Exercise requirements: Your answer is the line containing "Then $x$ is" plus every line after it to the end of the data below, transcribed exactly and with nothing else.

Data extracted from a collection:
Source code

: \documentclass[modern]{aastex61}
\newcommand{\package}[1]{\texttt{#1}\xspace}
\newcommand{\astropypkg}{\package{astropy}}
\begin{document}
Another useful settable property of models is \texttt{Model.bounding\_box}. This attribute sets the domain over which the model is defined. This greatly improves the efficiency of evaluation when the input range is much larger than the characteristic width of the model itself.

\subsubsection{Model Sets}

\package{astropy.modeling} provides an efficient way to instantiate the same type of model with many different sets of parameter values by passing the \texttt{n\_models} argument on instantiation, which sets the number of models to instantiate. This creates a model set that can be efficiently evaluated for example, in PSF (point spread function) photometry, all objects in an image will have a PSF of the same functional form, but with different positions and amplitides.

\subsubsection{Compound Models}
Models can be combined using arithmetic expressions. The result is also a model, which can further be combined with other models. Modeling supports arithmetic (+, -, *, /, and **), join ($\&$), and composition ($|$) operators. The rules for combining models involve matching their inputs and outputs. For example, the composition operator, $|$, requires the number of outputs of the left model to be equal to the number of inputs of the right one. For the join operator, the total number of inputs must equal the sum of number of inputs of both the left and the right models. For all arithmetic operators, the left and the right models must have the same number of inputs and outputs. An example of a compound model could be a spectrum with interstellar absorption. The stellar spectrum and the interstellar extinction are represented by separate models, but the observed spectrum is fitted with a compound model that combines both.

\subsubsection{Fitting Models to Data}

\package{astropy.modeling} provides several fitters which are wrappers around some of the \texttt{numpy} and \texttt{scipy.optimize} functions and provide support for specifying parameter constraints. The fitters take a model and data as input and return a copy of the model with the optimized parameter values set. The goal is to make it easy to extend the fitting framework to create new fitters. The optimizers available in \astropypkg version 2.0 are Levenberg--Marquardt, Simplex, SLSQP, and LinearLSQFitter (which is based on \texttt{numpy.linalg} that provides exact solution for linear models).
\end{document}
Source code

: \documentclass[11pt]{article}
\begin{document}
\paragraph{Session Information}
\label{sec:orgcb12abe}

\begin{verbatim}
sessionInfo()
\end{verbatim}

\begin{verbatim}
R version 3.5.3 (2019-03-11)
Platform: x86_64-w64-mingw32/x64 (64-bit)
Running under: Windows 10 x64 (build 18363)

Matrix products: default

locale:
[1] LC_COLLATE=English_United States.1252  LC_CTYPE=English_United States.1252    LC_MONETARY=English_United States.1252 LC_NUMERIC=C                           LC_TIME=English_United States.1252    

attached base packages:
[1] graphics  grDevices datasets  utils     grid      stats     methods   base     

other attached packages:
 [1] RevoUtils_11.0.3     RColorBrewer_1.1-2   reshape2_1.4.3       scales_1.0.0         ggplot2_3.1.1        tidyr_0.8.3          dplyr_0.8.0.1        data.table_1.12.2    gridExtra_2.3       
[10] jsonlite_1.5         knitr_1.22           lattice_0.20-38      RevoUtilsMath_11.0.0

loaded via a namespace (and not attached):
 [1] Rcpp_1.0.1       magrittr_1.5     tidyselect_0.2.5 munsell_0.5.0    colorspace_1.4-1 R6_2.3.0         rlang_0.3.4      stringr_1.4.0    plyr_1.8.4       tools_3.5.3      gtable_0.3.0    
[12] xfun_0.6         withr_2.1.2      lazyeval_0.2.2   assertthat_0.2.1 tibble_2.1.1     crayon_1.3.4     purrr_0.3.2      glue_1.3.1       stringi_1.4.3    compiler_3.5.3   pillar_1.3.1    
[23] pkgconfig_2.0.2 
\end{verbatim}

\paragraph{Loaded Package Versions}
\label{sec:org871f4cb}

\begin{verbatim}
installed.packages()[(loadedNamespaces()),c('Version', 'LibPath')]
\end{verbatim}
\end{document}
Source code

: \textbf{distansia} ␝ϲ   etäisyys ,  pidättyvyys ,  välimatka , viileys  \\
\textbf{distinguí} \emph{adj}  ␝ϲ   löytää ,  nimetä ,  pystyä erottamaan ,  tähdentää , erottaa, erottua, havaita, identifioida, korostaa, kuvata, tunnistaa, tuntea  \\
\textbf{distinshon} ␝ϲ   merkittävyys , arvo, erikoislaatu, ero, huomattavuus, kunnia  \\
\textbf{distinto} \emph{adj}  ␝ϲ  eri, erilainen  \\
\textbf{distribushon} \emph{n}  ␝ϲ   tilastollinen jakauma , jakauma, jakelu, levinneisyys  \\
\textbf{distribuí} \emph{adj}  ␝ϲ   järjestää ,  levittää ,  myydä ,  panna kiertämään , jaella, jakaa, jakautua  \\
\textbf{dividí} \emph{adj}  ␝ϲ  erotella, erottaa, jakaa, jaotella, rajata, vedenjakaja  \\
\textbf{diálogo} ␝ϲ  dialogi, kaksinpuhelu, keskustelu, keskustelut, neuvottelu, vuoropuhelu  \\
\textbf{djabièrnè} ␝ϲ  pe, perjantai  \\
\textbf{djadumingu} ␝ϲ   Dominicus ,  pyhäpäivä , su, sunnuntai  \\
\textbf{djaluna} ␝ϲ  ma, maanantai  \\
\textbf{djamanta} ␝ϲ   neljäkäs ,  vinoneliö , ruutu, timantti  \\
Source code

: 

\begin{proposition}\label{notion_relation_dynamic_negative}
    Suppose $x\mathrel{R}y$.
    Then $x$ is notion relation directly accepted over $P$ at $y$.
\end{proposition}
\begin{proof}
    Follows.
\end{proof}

Task result:
    Then $x$ is notion relation directly accepted over $P$ at $y$.
\end{proposition}
\begin{proof}
    Follows.
\end{proof}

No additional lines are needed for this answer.